The Supreme Court, relying on the great weight New Hampshire places upon the intention of a testator, rejected the government's position saying

The settlor's intent is clear. To conclude that the trust is revocable would defeat the purpose of the trust and thwart 42 U.S.C. 1396p. We will not adopt a construction that will defeat the clearly expressed intent of the settlor.

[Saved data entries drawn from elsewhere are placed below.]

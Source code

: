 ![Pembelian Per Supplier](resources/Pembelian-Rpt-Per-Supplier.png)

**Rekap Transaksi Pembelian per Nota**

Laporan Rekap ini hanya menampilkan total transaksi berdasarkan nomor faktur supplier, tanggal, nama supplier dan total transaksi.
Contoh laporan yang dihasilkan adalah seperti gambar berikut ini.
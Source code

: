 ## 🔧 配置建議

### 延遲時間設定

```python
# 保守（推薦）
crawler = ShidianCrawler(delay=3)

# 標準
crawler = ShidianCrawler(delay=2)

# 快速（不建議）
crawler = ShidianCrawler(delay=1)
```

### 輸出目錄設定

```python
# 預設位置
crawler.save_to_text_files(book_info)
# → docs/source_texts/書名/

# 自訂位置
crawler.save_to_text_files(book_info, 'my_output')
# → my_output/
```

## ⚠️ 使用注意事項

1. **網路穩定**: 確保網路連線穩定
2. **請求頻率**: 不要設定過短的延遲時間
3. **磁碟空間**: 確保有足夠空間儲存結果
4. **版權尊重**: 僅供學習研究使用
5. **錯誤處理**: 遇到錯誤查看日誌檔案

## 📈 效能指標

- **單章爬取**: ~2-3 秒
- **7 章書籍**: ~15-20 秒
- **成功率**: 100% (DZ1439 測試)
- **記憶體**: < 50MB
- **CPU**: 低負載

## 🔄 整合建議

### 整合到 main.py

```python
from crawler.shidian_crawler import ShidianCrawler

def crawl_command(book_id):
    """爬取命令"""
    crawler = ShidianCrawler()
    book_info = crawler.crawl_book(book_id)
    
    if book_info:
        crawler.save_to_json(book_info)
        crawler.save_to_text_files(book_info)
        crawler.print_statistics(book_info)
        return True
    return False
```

An attorney's threatening conduct and his lying about it resulted in a three month suspension from the practice of law as a result of the Supreme Court's unanimous decision in Kalil's Case, decided June 6, 2001. The judicial referee had recommended a private censure instead of suspension but the Court opted for the heavier sanction argued for by the Committee on Professional Conduct. Again, this case proves the point that often times it is not the offense itself that brings suspension of the attorney, but rather the attorney's attempt to cover up the misconduct by lying about it under oath. In the present case, it appeared that the respondent attorney was counsel for a creditor in a heated collection case against a pro se defendant. After a contempt hearing in the matter, the respondent and the pro se debtor went at it outside the courtroom. The debtor stated to the attorney that he had no intent to comply with a court order requiring payment. To say the least, this did not sit well with the respondent attorney who, colorfully but imprudently, told the debtor that if he did not make payment, the attorney would "rip his face off." The frightened defendant then ran back into the courtroom and an immediate hearing was held during which the defendant recited the respondent's threat. The respondent attorney twice denied that the conversation had occurred or that he had threatened the debtor, but evidence from an additional member of the Bar who was a witness to the confrontation showed that the respondent was lying and he ultimately so admitted. In mitigation, the respondent attorney argued that his twenty-five years of practice without a blemish was a sufficient reason for a censure only, but the Court found the harsher penalties of a three month suspension more applicable, relying on the attorney's oath that each New Hampshire lawyer takes that "[Y]ou solemnly swear or affirm that you will do no falsehood, nor consent that any be done in the court." As Richard Milhouse Nixon found out in the Watergate affair, his kingdom was lost for lying about his role in the matter, rather than for the act itself. It's a very hard lesson to learn.

ENDNOTES

1. The author is a taxpayer in a donor town; therefore, his views of the case may be colored.
2. The author has been twice divorced and as a result his opinion of the case may be colored.

The Author
Charles A. DeGrandpre is a director and treasurer in the firm of McLane, Graf, Raulerson & Middleton, P.A., Portsmouth, New Hampshire.